#### PROMPT:
Give back the entries that follow exactly as written. Any picture gets left out.
==================================================
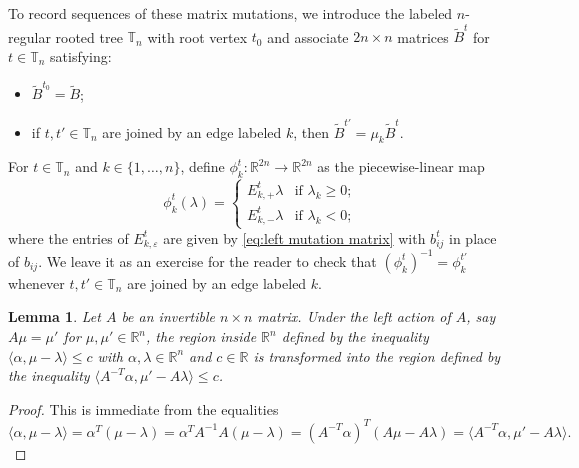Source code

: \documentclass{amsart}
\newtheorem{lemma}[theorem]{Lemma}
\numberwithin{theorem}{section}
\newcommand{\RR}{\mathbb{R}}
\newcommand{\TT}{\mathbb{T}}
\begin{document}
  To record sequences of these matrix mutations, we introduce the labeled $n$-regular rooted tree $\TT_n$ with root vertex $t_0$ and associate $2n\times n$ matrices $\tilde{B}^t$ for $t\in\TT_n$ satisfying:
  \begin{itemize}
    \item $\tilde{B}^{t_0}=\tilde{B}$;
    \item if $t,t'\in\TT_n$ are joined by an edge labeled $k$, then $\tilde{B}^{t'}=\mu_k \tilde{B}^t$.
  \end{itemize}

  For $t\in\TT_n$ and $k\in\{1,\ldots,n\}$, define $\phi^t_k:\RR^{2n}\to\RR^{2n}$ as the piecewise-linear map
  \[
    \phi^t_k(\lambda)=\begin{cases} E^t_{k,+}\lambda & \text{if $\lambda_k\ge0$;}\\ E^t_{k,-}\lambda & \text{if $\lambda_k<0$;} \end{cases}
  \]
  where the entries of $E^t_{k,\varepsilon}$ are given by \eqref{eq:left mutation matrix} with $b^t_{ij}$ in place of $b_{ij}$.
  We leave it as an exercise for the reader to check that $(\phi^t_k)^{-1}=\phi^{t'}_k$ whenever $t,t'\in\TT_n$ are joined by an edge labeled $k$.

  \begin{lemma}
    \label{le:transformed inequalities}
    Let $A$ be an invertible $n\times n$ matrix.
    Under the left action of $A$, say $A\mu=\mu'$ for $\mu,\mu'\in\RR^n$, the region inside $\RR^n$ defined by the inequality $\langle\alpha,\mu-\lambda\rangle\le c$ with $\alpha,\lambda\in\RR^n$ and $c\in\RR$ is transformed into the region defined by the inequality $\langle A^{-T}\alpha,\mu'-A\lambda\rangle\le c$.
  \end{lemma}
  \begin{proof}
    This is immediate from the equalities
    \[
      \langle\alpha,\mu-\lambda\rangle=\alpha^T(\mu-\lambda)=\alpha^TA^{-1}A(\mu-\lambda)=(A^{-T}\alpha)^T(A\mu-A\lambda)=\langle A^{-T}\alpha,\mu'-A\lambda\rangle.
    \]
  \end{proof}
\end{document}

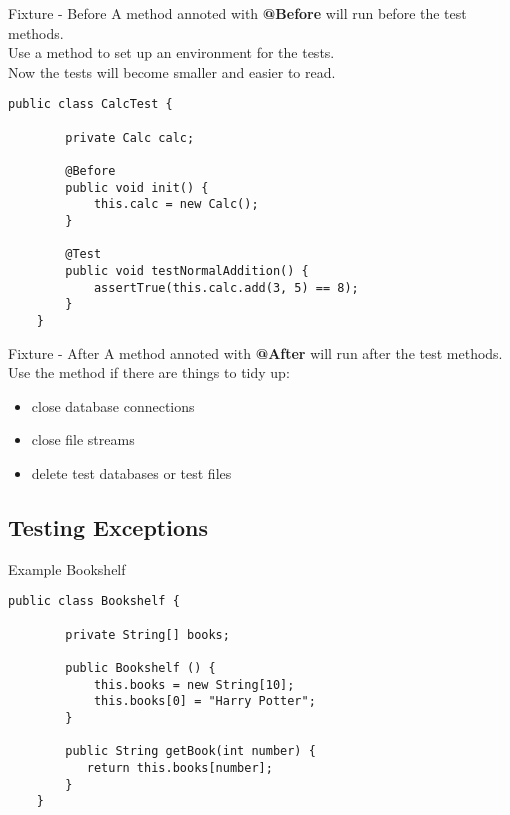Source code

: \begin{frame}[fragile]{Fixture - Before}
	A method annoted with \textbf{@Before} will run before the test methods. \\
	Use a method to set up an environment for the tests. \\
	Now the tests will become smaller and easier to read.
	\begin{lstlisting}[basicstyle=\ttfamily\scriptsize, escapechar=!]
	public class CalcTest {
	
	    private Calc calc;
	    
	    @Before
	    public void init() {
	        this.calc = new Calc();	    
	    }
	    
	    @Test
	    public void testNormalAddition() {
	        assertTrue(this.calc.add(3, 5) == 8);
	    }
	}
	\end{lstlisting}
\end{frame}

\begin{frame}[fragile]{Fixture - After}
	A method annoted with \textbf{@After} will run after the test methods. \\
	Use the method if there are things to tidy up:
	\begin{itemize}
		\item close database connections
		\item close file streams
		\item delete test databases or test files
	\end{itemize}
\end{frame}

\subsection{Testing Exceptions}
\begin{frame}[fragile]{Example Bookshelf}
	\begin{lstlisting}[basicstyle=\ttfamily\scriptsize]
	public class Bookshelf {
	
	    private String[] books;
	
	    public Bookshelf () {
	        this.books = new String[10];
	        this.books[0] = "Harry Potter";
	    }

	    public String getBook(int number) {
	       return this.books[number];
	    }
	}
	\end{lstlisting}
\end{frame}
==================================================
#### ANSWER BOX:
Source code

: \documentclass{amsart}
\newtheorem{lemma}[theorem]{Lemma}
\numberwithin{theorem}{section}
\newcommand{\RR}{\mathbb{R}}
\newcommand{\TT}{\mathbb{T}}
\begin{document}
  To record sequences of these matrix mutations, we introduce the labeled $n$-regular rooted tree $\TT_n$ with root vertex $t_0$ and associate $2n\times n$ matrices $\tilde{B}^t$ for $t\in\TT_n$ satisfying:
  \begin{itemize}
    \item $\tilde{B}^{t_0}=\tilde{B}$;
    \item if $t,t'\in\TT_n$ are joined by an edge labeled $k$, then $\tilde{B}^{t'}=\mu_k \tilde{B}^t$.
  \end{itemize}

  For $t\in\TT_n$ and $k\in\{1,\ldots,n\}$, define $\phi^t_k:\RR^{2n}\to\RR^{2n}$ as the piecewise-linear map
  \[
    \phi^t_k(\lambda)=\begin{cases} E^t_{k,+}\lambda & \text{if $\lambda_k\ge0$;}\\ E^t_{k,-}\lambda & \text{if $\lambda_k<0$;} \end{cases}
  \]
  where the entries of $E^t_{k,\varepsilon}$ are given by \eqref{eq:left mutation matrix} with $b^t_{ij}$ in place of $b_{ij}$.
  We leave it as an exercise for the reader to check that $(\phi^t_k)^{-1}=\phi^{t'}_k$ whenever $t,t'\in\TT_n$ are joined by an edge labeled $k$.

  \begin{lemma}
    \label{le:transformed inequalities}
    Let $A$ be an invertible $n\times n$ matrix.
    Under the left action of $A$, say $A\mu=\mu'$ for $\mu,\mu'\in\RR^n$, the region inside $\RR^n$ defined by the inequality $\langle\alpha,\mu-\lambda\rangle\le c$ with $\alpha,\lambda\in\RR^n$ and $c\in\RR$ is transformed into the region defined by the inequality $\langle A^{-T}\alpha,\mu'-A\lambda\rangle\le c$.
  \end{lemma}
  \begin{proof}
    This is immediate from the equalities
    \[
      \langle\alpha,\mu-\lambda\rangle=\alpha^T(\mu-\lambda)=\alpha^TA^{-1}A(\mu-\lambda)=(A^{-T}\alpha)^T(A\mu-A\lambda)=\langle A^{-T}\alpha,\mu'-A\lambda\rangle.
    \]
  \end{proof}
\end{document}

Source code

: \begin{frame}[fragile]{Fixture - Before}
	A method annoted with \textbf{@Before} will run before the test methods. \\
	Use a method to set up an environment for the tests. \\
	Now the tests will become smaller and easier to read.
	\begin{lstlisting}[basicstyle=\ttfamily\scriptsize, escapechar=!]
	public class CalcTest {
	
	    private Calc calc;
	    
	    @Before
	    public void init() {
	        this.calc = new Calc();	    
	    }
	    
	    @Test
	    public void testNormalAddition() {
	        assertTrue(this.calc.add(3, 5) == 8);
	    }
	}
	\end{lstlisting}
\end{frame}

\begin{frame}[fragile]{Fixture - After}
	A method annoted with \textbf{@After} will run after the test methods. \\
	Use the method if there are things to tidy up:
	\begin{itemize}
		\item close database connections
		\item close file streams
		\item delete test databases or test files
	\end{itemize}
\end{frame}

\subsection{Testing Exceptions}
\begin{frame}[fragile]{Example Bookshelf}
	\begin{lstlisting}[basicstyle=\ttfamily\scriptsize]
	public class Bookshelf {
	
	    private String[] books;
	
	    public Bookshelf () {
	        this.books = new String[10];
	        this.books[0] = "Harry Potter";
	    }

	    public String getBook(int number) {
	       return this.books[number];
	    }
	}
	\end{lstlisting}
\end{frame}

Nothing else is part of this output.